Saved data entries

..........

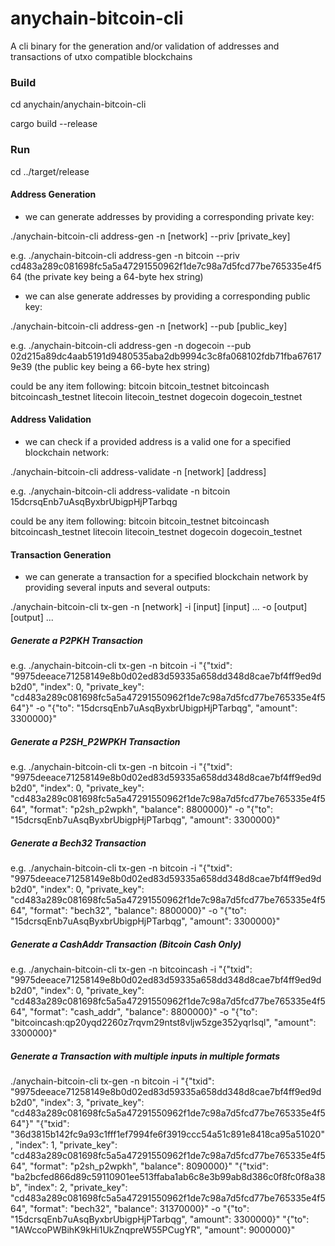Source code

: # anychain-bitcoin-cli

A cli binary for the generation and/or validation of addresses and transactions of utxo compatible blockchains

### Build

cd anychain/anychain-bitcoin-cli

cargo build --release



### Run

cd ../target/release

#### Address Generation

* we can generate addresses by providing a corresponding private key:

./anychain-bitcoin-cli address-gen -n [network] --priv [private_key]

e.g.
./anychain-bitcoin-cli address-gen -n bitcoin --priv cd483a289c081698fc5a5a47291550962f1de7c98a7d5fcd77be765335e4f564
(the private key being a 64-byte hex string)


* we can alse generate addresses by providing a corresponding public key:

./anychain-bitcoin-cli address-gen -n [network] --pub [public_key]

e.g.
./anychain-bitcoin-cli address-gen -n dogecoin --pub 02d215a89dc4aab5191d9480535aba2db9994c3c8fa068102fdb71fba676179e39
(the public key being a 66-byte hex string)

<network> could be any item following:
  bitcoin
  bitcoin_testnet
  bitcoincash
  bitcoincash_testnet
  litecoin
  litecoin_testnet
  dogecoin
  dogecoin_testnet


#### Address Validation

* we can check if a provided address is a valid one for a specified blockchain network:

./anychain-bitcoin-cli address-validate -n [network] [address]

e.g.
./anychain-bitcoin-cli address-validate -n bitcoin 15dcrsqEnb7uAsqByxbrUbigpHjPTarbqg

<network> could be any item following:
  bitcoin
  bitcoin_testnet
  bitcoincash
  bitcoincash_testnet
  litecoin
  litecoin_testnet
  dogecoin
  dogecoin_testnet


#### Transaction Generation

* we can generate a transaction for a specified blockchain network by providing several inputs and several outputs:

./anychain-bitcoin-cli tx-gen -n [network] -i [input] [input] ...  -o [output] [output] ...


##### Generate a P2PKH Transaction
e.g.
./anychain-bitcoin-cli tx-gen -n bitcoin -i "{\"txid\": \"9975deeace71258149e8b0d02ed83d59335a658dd348d8cae7bf4ff9ed9db2d0\", \"index\": 0, \"private_key\": \"cd483a289c081698fc5a5a47291550962f1de7c98a7d5fcd77be765335e4f564\"}" -o "{\"to\": \"15dcrsqEnb7uAsqByxbrUbigpHjPTarbqg\", \"amount\": 3300000}"


##### Generate a P2SH_P2WPKH Transaction
e.g.
./anychain-bitcoin-cli tx-gen -n bitcoin -i "{\"txid\": \"9975deeace71258149e8b0d02ed83d59335a658dd348d8cae7bf4ff9ed9db2d0\", \"index\": 0, \"private_key\": \"cd483a289c081698fc5a5a47291550962f1de7c98a7d5fcd77be765335e4f564\", \"format\": \"p2sh_p2wpkh\", \"balance\": 8800000}" -o "{\"to\": \"15dcrsqEnb7uAsqByxbrUbigpHjPTarbqg\", \"amount\": 3300000}"


##### Generate a Bech32 Transaction
e.g.
./anychain-bitcoin-cli tx-gen -n bitcoin -i "{\"txid\": \"9975deeace71258149e8b0d02ed83d59335a658dd348d8cae7bf4ff9ed9db2d0\", \"index\": 0, \"private_key\": \"cd483a289c081698fc5a5a47291550962f1de7c98a7d5fcd77be765335e4f564\", \"format\": \"bech32\", \"balance\": 8800000}" -o "{\"to\": \"15dcrsqEnb7uAsqByxbrUbigpHjPTarbqg\", \"amount\": 3300000}"


##### Generate a CashAddr Transaction (Bitcoin Cash Only)
e.g.
./anychain-bitcoin-cli tx-gen -n bitcoincash -i "{\"txid\": \"9975deeace71258149e8b0d02ed83d59335a658dd348d8cae7bf4ff9ed9db2d0\", \"index\": 0, \"private_key\": \"cd483a289c081698fc5a5a47291550962f1de7c98a7d5fcd77be765335e4f564\", \"format\": \"cash_addr\", \"balance\": 8800000}" -o "{\"to\": \"bitcoincash:qp20yqd2260z7rqvm29ntst8vljw5zge352yqrlsql\", \"amount\": 3300000}"


##### Generate a Transaction with multiple inputs in multiple formats
./anychain-bitcoin-cli tx-gen -n bitcoin -i "{\"txid\": \"9975deeace71258149e8b0d02ed83d59335a658dd348d8cae7bf4ff9ed9db2d0\", \"index\": 3, \"private_key\": \"cd483a289c081698fc5a5a47291550962f1de7c98a7d5fcd77be765335e4f564\"}" "{\"txid\": \"36d3815b142fc9a93c1fff1ef7994fe6f3919ccc54a51c891e8418ca95a51020\", \"index\": 1, \"private_key\": \"cd483a289c081698fc5a5a47291550962f1de7c98a7d5fcd77be765335e4f564\", \"format\": \"p2sh_p2wpkh\", \"balance\": 8090000}" "{\"txid\": \"ba2bcfed866d89c59110901ee513ffaba1ab6c8e3b99ab8d386c0f8fc0f8a38b\", \"index\": 2, \"private_key\": \"cd483a289c081698fc5a5a47291550962f1de7c98a7d5fcd77be765335e4f564\", \"format\": \"bech32\", \"balance\": 31370000}" -o "{\"to\": \"15dcrsqEnb7uAsqByxbrUbigpHjPTarbqg\", \"amount\": 3300000}" "{\"to\": \"1AWccoPWBihK9kHi1UkZnqpreW55PCugYR\", \"amount\": 9000000}"
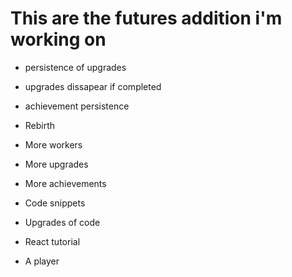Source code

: # This are the futures addition i'm working on

* persistence of upgrades

* upgrades dissapear if completed

* achievement persistence

* Rebirth

* More workers

* More upgrades

* More achievements

* Code snippets

* Upgrades of code

* React tutorial

* A player
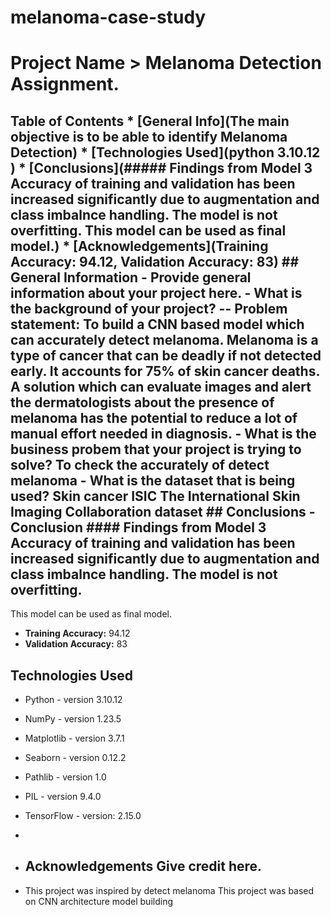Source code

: # melanoma-case-study

# Project Name > Melanoma Detection Assignment. 

## Table of Contents * [General Info](The main objective is to be able to identify Melanoma Detection) * [Technologies Used](python 3.10.12 ) * [Conclusions](##### **Findings from Model 3** Accuracy of training and validation has been increased significantly due to augmentation and class imbalnce handling. The model is not overfitting. This model can be used as final model.) * [Acknowledgements](**Training Accuracy:** 94.12, **Validation Accuracy:** 83) ## General Information - Provide general information about your project here. - What is the background of your project? -- Problem statement: To build a CNN based model which can accurately detect melanoma. Melanoma is a type of cancer that can be deadly if not detected early. It accounts for 75% of skin cancer deaths. A solution which can evaluate images and alert the dermatologists about the presence of melanoma has the potential to reduce a lot of manual effort needed in diagnosis. - What is the business probem that your project is trying to solve? To check the accurately of detect melanoma - What is the dataset that is being used? Skin cancer ISIC The International Skin Imaging Collaboration dataset ## Conclusions - Conclusion #### **Findings from Model 3** Accuracy of training and validation has been increased significantly due to augmentation and class imbalnce handling. The model is not overfitting. 

This model can be used as final model. 
  - **Training Accuracy:** 94.12
  - **Validation Accuracy:** 83

## Technologies Used 
  - Python - version 3.10.12
  - NumPy - version 1.23.5
  - Matplotlib - version 3.7.1 
  - Seaborn - version 0.12.2 
  - Pathlib - version 1.0 
  - PIL - version 9.4.0 
  - TensorFlow - version: 2.15.0
  -
  - ## Acknowledgements Give credit here.
  
  - This project was inspired by detect melanoma This project was based on CNN architecture model building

..........

ASSIGNMENT ▸ The reply has to reproduce every line above verbatim and contain no pictures.

OUTPUT FOR THIS TASK ▸
Source code

: # anychain-bitcoin-cli

A cli binary for the generation and/or validation of addresses and transactions of utxo compatible blockchains

### Build

cd anychain/anychain-bitcoin-cli

cargo build --release



### Run

cd ../target/release

#### Address Generation

* we can generate addresses by providing a corresponding private key:

./anychain-bitcoin-cli address-gen -n [network] --priv [private_key]

e.g.
./anychain-bitcoin-cli address-gen -n bitcoin --priv cd483a289c081698fc5a5a47291550962f1de7c98a7d5fcd77be765335e4f564
(the private key being a 64-byte hex string)


* we can alse generate addresses by providing a corresponding public key:

./anychain-bitcoin-cli address-gen -n [network] --pub [public_key]

e.g.
./anychain-bitcoin-cli address-gen -n dogecoin --pub 02d215a89dc4aab5191d9480535aba2db9994c3c8fa068102fdb71fba676179e39
(the public key being a 66-byte hex string)

<network> could be any item following:
  bitcoin
  bitcoin_testnet
  bitcoincash
  bitcoincash_testnet
  litecoin
  litecoin_testnet
  dogecoin
  dogecoin_testnet


#### Address Validation

* we can check if a provided address is a valid one for a specified blockchain network:

./anychain-bitcoin-cli address-validate -n [network] [address]

e.g.
./anychain-bitcoin-cli address-validate -n bitcoin 15dcrsqEnb7uAsqByxbrUbigpHjPTarbqg

<network> could be any item following:
  bitcoin
  bitcoin_testnet
  bitcoincash
  bitcoincash_testnet
  litecoin
  litecoin_testnet
  dogecoin
  dogecoin_testnet


#### Transaction Generation

* we can generate a transaction for a specified blockchain network by providing several inputs and several outputs:

./anychain-bitcoin-cli tx-gen -n [network] -i [input] [input] ...  -o [output] [output] ...


##### Generate a P2PKH Transaction
e.g.
./anychain-bitcoin-cli tx-gen -n bitcoin -i "{\"txid\": \"9975deeace71258149e8b0d02ed83d59335a658dd348d8cae7bf4ff9ed9db2d0\", \"index\": 0, \"private_key\": \"cd483a289c081698fc5a5a47291550962f1de7c98a7d5fcd77be765335e4f564\"}" -o "{\"to\": \"15dcrsqEnb7uAsqByxbrUbigpHjPTarbqg\", \"amount\": 3300000}"


##### Generate a P2SH_P2WPKH Transaction
e.g.
./anychain-bitcoin-cli tx-gen -n bitcoin -i "{\"txid\": \"9975deeace71258149e8b0d02ed83d59335a658dd348d8cae7bf4ff9ed9db2d0\", \"index\": 0, \"private_key\": \"cd483a289c081698fc5a5a47291550962f1de7c98a7d5fcd77be765335e4f564\", \"format\": \"p2sh_p2wpkh\", \"balance\": 8800000}" -o "{\"to\": \"15dcrsqEnb7uAsqByxbrUbigpHjPTarbqg\", \"amount\": 3300000}"


##### Generate a Bech32 Transaction
e.g.
./anychain-bitcoin-cli tx-gen -n bitcoin -i "{\"txid\": \"9975deeace71258149e8b0d02ed83d59335a658dd348d8cae7bf4ff9ed9db2d0\", \"index\": 0, \"private_key\": \"cd483a289c081698fc5a5a47291550962f1de7c98a7d5fcd77be765335e4f564\", \"format\": \"bech32\", \"balance\": 8800000}" -o "{\"to\": \"15dcrsqEnb7uAsqByxbrUbigpHjPTarbqg\", \"amount\": 3300000}"


##### Generate a CashAddr Transaction (Bitcoin Cash Only)
e.g.
./anychain-bitcoin-cli tx-gen -n bitcoincash -i "{\"txid\": \"9975deeace71258149e8b0d02ed83d59335a658dd348d8cae7bf4ff9ed9db2d0\", \"index\": 0, \"private_key\": \"cd483a289c081698fc5a5a47291550962f1de7c98a7d5fcd77be765335e4f564\", \"format\": \"cash_addr\", \"balance\": 8800000}" -o "{\"to\": \"bitcoincash:qp20yqd2260z7rqvm29ntst8vljw5zge352yqrlsql\", \"amount\": 3300000}"


##### Generate a Transaction with multiple inputs in multiple formats
./anychain-bitcoin-cli tx-gen -n bitcoin -i "{\"txid\": \"9975deeace71258149e8b0d02ed83d59335a658dd348d8cae7bf4ff9ed9db2d0\", \"index\": 3, \"private_key\": \"cd483a289c081698fc5a5a47291550962f1de7c98a7d5fcd77be765335e4f564\"}" "{\"txid\": \"36d3815b142fc9a93c1fff1ef7994fe6f3919ccc54a51c891e8418ca95a51020\", \"index\": 1, \"private_key\": \"cd483a289c081698fc5a5a47291550962f1de7c98a7d5fcd77be765335e4f564\", \"format\": \"p2sh_p2wpkh\", \"balance\": 8090000}" "{\"txid\": \"ba2bcfed866d89c59110901ee513ffaba1ab6c8e3b99ab8d386c0f8fc0f8a38b\", \"index\": 2, \"private_key\": \"cd483a289c081698fc5a5a47291550962f1de7c98a7d5fcd77be765335e4f564\", \"format\": \"bech32\", \"balance\": 31370000}" -o "{\"to\": \"15dcrsqEnb7uAsqByxbrUbigpHjPTarbqg\", \"amount\": 3300000}" "{\"to\": \"1AWccoPWBihK9kHi1UkZnqpreW55PCugYR\", \"amount\": 9000000}"
Source code

: # This are the futures addition i'm working on

* persistence of upgrades

* upgrades dissapear if completed

* achievement persistence

* Rebirth

* More workers

* More upgrades

* More achievements

* Code snippets

* Upgrades of code

* React tutorial

* A player
Source code

: # melanoma-case-study

# Project Name > Melanoma Detection Assignment. 

## Table of Contents * [General Info](The main objective is to be able to identify Melanoma Detection) * [Technologies Used](python 3.10.12 ) * [Conclusions](##### **Findings from Model 3** Accuracy of training and validation has been increased significantly due to augmentation and class imbalnce handling. The model is not overfitting. This model can be used as final model.) * [Acknowledgements](**Training Accuracy:** 94.12, **Validation Accuracy:** 83) ## General Information - Provide general information about your project here. - What is the background of your project? -- Problem statement: To build a CNN based model which can accurately detect melanoma. Melanoma is a type of cancer that can be deadly if not detected early. It accounts for 75% of skin cancer deaths. A solution which can evaluate images and alert the dermatologists about the presence of melanoma has the potential to reduce a lot of manual effort needed in diagnosis. - What is the business probem that your project is trying to solve? To check the accurately of detect melanoma - What is the dataset that is being used? Skin cancer ISIC The International Skin Imaging Collaboration dataset ## Conclusions - Conclusion #### **Findings from Model 3** Accuracy of training and validation has been increased significantly due to augmentation and class imbalnce handling. The model is not overfitting. 

This model can be used as final model. 
  - **Training Accuracy:** 94.12
  - **Validation Accuracy:** 83

## Technologies Used 
  - Python - version 3.10.12
  - NumPy - version 1.23.5
  - Matplotlib - version 3.7.1 
  - Seaborn - version 0.12.2 
  - Pathlib - version 1.0 
  - PIL - version 9.4.0 
  - TensorFlow - version: 2.15.0
  -
  - ## Acknowledgements Give credit here.
  
  - This project was inspired by detect melanoma This project was based on CNN architecture model building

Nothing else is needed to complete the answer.